The secrets of Titan
Today the world’s minds focused on ESA’s tiny probe Huygens, about to start it’s lonely descent into the dense atmosphere of Titan in just a few hours, the most distant landing ever attempted. The data will relayed to NASA’s orbiting spacecraft Cassini and then it takes about one hour for the information to reach Earth. Even though it’s main mission is to analyze the atmosphere composition, Titan being the only moon in the solar system with an atmosphere, the most tickling thought is what will happen when it tries to land on the surface.
Will it crash, burn, freeze or actually send a picture from this distant world, so far unseen by any human eye? Is the surface solid or liquid? Will there be huge craters, vast channels or methane snow in the landscape?
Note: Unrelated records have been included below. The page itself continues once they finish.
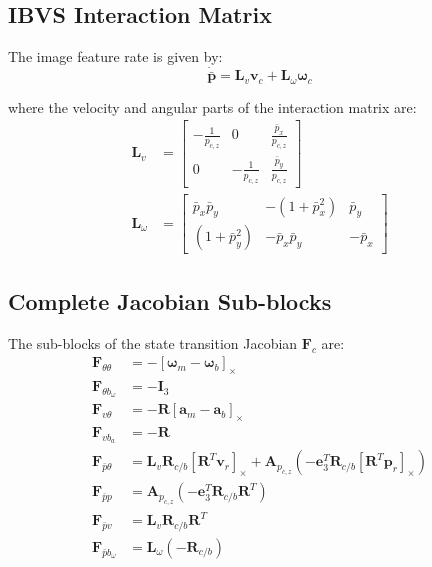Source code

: \documentclass[11pt,a4paper]{article}
\newcommand{\pr}{\mathbf{p}_r}
\newcommand{\vr}{\mathbf{v}_r}
\newcommand{\pbar}{\bar{\mathbf{p}}}
\newcommand{\bgyr}{\bm{\omega}_b}
\newcommand{\bacc}{\mathbf{a}_b}
\newcommand{\R}{\mathbf{R}}
\newcommand{\I}{\mathbf{I}}
\renewcommand{\skew}[1]{\left[#1\right]_\times}
\begin{document}
\subsection{IBVS Interaction Matrix}
The image feature rate is given by:
\begin{equation}
    \dot{\pbar} = \mathbf{L}_v \mathbf{v}_c + \mathbf{L}_\omega \bm{\omega}_c
\end{equation}

where the velocity and angular parts of the interaction matrix are:
\begin{align}
    \mathbf{L}_v &= \begin{bmatrix}
        -\frac{1}{p_{c,z}} & 0 & \frac{\bar{p}_x}{p_{c,z}} \\[4pt]
        0 & -\frac{1}{p_{c,z}} & \frac{\bar{p}_y}{p_{c,z}}
    \end{bmatrix} \\[10pt]
    \mathbf{L}_\omega &= \begin{bmatrix}
        \bar{p}_x \bar{p}_y & -(1+\bar{p}_x^2) & \bar{p}_y \\[4pt]
        (1+\bar{p}_y^2) & -\bar{p}_x \bar{p}_y & -\bar{p}_x
    \end{bmatrix}
\end{align}

\subsection{Complete Jacobian Sub-blocks}
The sub-blocks of the state transition Jacobian $\mathbf{F}_c$ are:
\begin{align}
    \mathbf{F}_{\theta\theta} &= -\skew{\bm{\omega}_m - \bgyr} \\[6pt]
    \mathbf{F}_{\theta b_\omega} &= -\I_3 \\[6pt]
    \mathbf{F}_{v\theta} &= -\R \skew{\mathbf{a}_m - \bacc} \\[6pt]
    \mathbf{F}_{v b_a} &= -\R \\[6pt]
    \mathbf{F}_{\bar{p}\theta} &= \mathbf{L}_v \R_{c/b} \skew{\R^T \vr} + \mathbf{A}_{p_{c,z}} \left(-\mathbf{e}_3^T \R_{c/b} \skew{\R^T \pr}\right) \\[6pt]
    \mathbf{F}_{\bar{p}p} &= \mathbf{A}_{p_{c,z}} \left(-\mathbf{e}_3^T \R_{c/b} \R^T\right) \\[6pt]
    \mathbf{F}_{\bar{p}v} &= \mathbf{L}_v \R_{c/b} \R^T \\[6pt]
    \mathbf{F}_{\bar{p}b_\omega} &= \mathbf{L}_\omega (-\R_{c/b})
\end{align}
\end{document}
Terra incognita, indeed.
As an interesting side note, this wasn’t probably Earth’s first encounter with Titan since the two celestial bodies seems to have clashed earlier. Clash of the titans, indeed.
Another interesting side note was the fact that it will wobble a bit during the descent, thus producing a Doppler effect to the communication waves which made the transmission exceed the narrow receiving spectra (limited due to cost issues, as always). Fortunately, the engineers cleverly found a patch for this problem and took care of the issue (how cool is that, btw?). Why is it that often software engineers have to correct the mistakes created by the hardware engineers?
Launched seven years ago, it is finally Christmas time for the people in Darmstadt. Good luck guys, the world is watching.